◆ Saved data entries
⟨
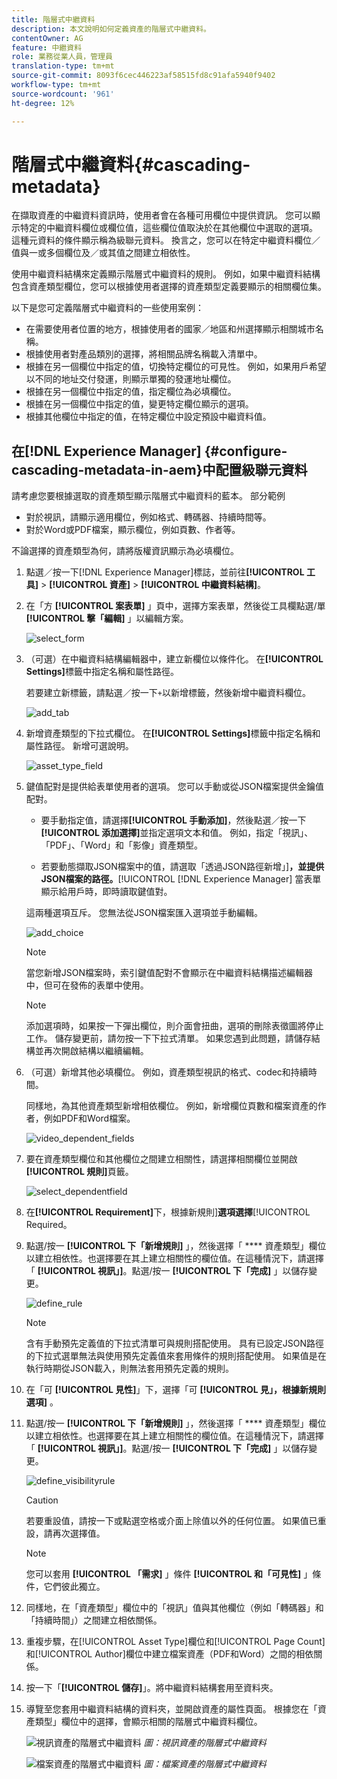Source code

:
 ```yaml
---
title: 階層式中繼資料
description: 本文說明如何定義資產的階層式中繼資料。
contentOwner: AG
feature: 中繼資料
role: 業務從業人員，管理員
translation-type: tm+mt
source-git-commit: 8093f6cec446223af58515fd8c91afa5940f9402
workflow-type: tm+mt
source-wordcount: '961'
ht-degree: 12%

---
```



# 階層式中繼資料{#cascading-metadata}

在擷取資產的中繼資料資訊時，使用者會在各種可用欄位中提供資訊。 您可以顯示特定的中繼資料欄位或欄位值，這些欄位值取決於在其他欄位中選取的選項。 這種元資料的條件顯示稱為級聯元資料。 換言之，您可以在特定中繼資料欄位／值與一或多個欄位及／或其值之間建立相依性。

使用中繼資料結構來定義顯示階層式中繼資料的規則。 例如，如果中繼資料結構包含資產類型欄位，您可以根據使用者選擇的資產類型定義要顯示的相關欄位集。

以下是您可定義階層式中繼資料的一些使用案例：

* 在需要使用者位置的地方，根據使用者的國家／地區和州選擇顯示相關城市名稱。
* 根據使用者對產品類別的選擇，將相關品牌名稱載入清單中。
* 根據在另一個欄位中指定的值，切換特定欄位的可見性。 例如，如果用戶希望以不同的地址交付發運，則顯示單獨的發運地址欄位。
* 根據在另一個欄位中指定的值，指定欄位為必填欄位。
* 根據在另一個欄位中指定的值，變更特定欄位顯示的選項。
* 根據其他欄位中指定的值，在特定欄位中設定預設中繼資料值。

## 在[!DNL Experience Manager] {#configure-cascading-metadata-in-aem}中配置級聯元資料

請考慮您要根據選取的資產類型顯示階層式中繼資料的藍本。 部分範例

* 對於視訊，請顯示適用欄位，例如格式、轉碼器、持續時間等。
* 對於Word或PDF檔案，顯示欄位，例如頁數、作者等。

不論選擇的資產類型為何，請將版權資訊顯示為必填欄位。

1. 點選／按一下[!DNL Experience Manager]標誌，並前往&#x200B;**[!UICONTROL 工具]** > **[!UICONTROL 資產]** > **[!UICONTROL 中繼資料結構]**。
1. 在「方 **[!UICONTROL 案表單]** 」頁中，選擇方案表單，然後從工具欄點選/單 **[!UICONTROL 擊「編輯]** 」以編輯方案。

   ![select_form](assets/select_form.png)

1. （可選）在中繼資料結構編輯器中，建立新欄位以條件化。 在&#x200B;**[!UICONTROL Settings]**&#x200B;標籤中指定名稱和屬性路徑。

   若要建立新標籤，請點選／按一下`+`以新增標籤，然後新增中繼資料欄位。

   ![add_tab](assets/add_tab.png)

1. 新增資產類型的下拉式欄位。 在&#x200B;**[!UICONTROL Settings]**&#x200B;標籤中指定名稱和屬性路徑。 新增可選說明。

   ![asset_type_field](assets/asset_type_field.png)

1. 鍵值配對是提供給表單使用者的選項。 您可以手動或從JSON檔案提供金鑰值配對。

   * 要手動指定值，請選擇&#x200B;**[!UICONTROL 手動添加]**，然後點選／按一下&#x200B;**[!UICONTROL 添加選擇]**&#x200B;並指定選項文本和值。 例如，指定「視訊」、「PDF」、「Word」和「影像」資產類型。

   * 若要動態擷取JSON檔案中的值，請選取「透過JSON路徑新增」]**，並提供JSON檔案的路徑。**[!UICONTROL [!DNL Experience Manager] 當表單顯示給用戶時，即時讀取鍵值對。

   這兩種選項互斥。 您無法從JSON檔案匯入選項並手動編輯。

   ![add_choice](assets/add_choice.png)

   >[!NOTE]
   >
   >當您新增JSON檔案時，索引鍵值配對不會顯示在中繼資料結構描述編輯器中，但可在發佈的表單中使用。

   >[!NOTE]
   >
   >添加選項時，如果按一下彈出欄位，則介面會扭曲，選項的刪除表徵圖將停止工作。 儲存變更前，請勿按一下下拉式清單。 如果您遇到此問題，請儲存結構並再次開啟結構以繼續編輯。

1. （可選）新增其他必填欄位。 例如，資產類型視訊的格式、codec和持續時間。

   同樣地，為其他資產類型新增相依欄位。 例如，新增欄位頁數和檔案資產的作者，例如PDF和Word檔案。

   ![video_dependent_fields](assets/video_dependent_fields.png)

1. 要在資產類型欄位和其他欄位之間建立相關性，請選擇相關欄位並開啟&#x200B;**[!UICONTROL 規則]**&#x200B;頁籤。

   ![select_dependentfield](assets/select_dependentfield.png)

1. 在&#x200B;**[!UICONTROL Requirement]**&#x200B;下，根據新規則&#x200B;]**選項選擇**[!UICONTROL  Required。
1. 點選/按一 **[!UICONTROL 下「新增規則]** 」，然後選擇「 **** 資產類型」欄位以建立相依性。也選擇要在其上建立相關性的欄位值。在這種情況下，請選擇「 **[!UICONTROL 視訊」]**。點選/按一 **[!UICONTROL 下「完成]** 」以儲存變更。

   ![define_rule](assets/define_rule.png)

   >[!NOTE]
   >
   >含有手動預先定義值的下拉式清單可與規則搭配使用。 具有已設定JSON路徑的下拉式選單無法與使用預先定義值來套用條件的規則搭配使用。 如果值是在執行時期從JSON載入，則無法套用預先定義的規則。

1. 在「可 **[!UICONTROL 見性]**」下，選擇「可 **[!UICONTROL 見」，根據新規則選項]** 。

1. 點選/按一 **[!UICONTROL 下「新增規則]** 」，然後選擇「 **** 資產類型」欄位以建立相依性。也選擇要在其上建立相關性的欄位值。在這種情況下，請選擇「 **[!UICONTROL 視訊」]**。點選/按一 **[!UICONTROL 下「完成]** 」以儲存變更。

   ![define_visibilityrule](assets/define_visibilityrule.png)

   >[!CAUTION]
   >
   >若要重設值，請按一下或點選空格或介面上除值以外的任何位置。 如果值已重設，請再次選擇值。

   >[!NOTE]
   >
   >您可以套用 **[!UICONTROL 「需求]** 」條件 **[!UICONTROL 和「可見性]** 」條件，它們彼此獨立。

1. 同樣地，在「資產類型」欄位中的「視訊」值與其他欄位（例如「轉碼器」和「持續時間」）之間建立相依關係。
1. 重複步驟，在[!UICONTROL Asset Type]欄位和[!UICONTROL Page Count]和[!UICONTROL Author]欄位中建立檔案資產（PDF和Word）之間的相依關係。
1. 按一下「**[!UICONTROL 儲存]**」。將中繼資料結構套用至資料夾。

1. 導覽至您套用中繼資料結構的資料夾，並開啟資產的屬性頁面。 根據您在「資產類型」欄位中的選擇，會顯示相關的階層式中繼資料欄位。

   ![視訊資產的階層式中繼資料](assets/video_asset.png)
   *圖：視訊資產的階層式中繼資料*

   ![檔案資產的階層式中繼資料](assets/doc_type_fields.png)
   *圖：檔案資產的階層式中繼資料*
⟩
◆ EXERCISE INSTRUCTIONS
Which lines in the records above include the word "metadata"? Copy them out.

◆ SOLUTION TO THIS EXERCISE
# 階層式中繼資料{#cascading-metadata}
## 在[!DNL Experience Manager] {#configure-cascading-metadata-in-aem}中配置級聯元資料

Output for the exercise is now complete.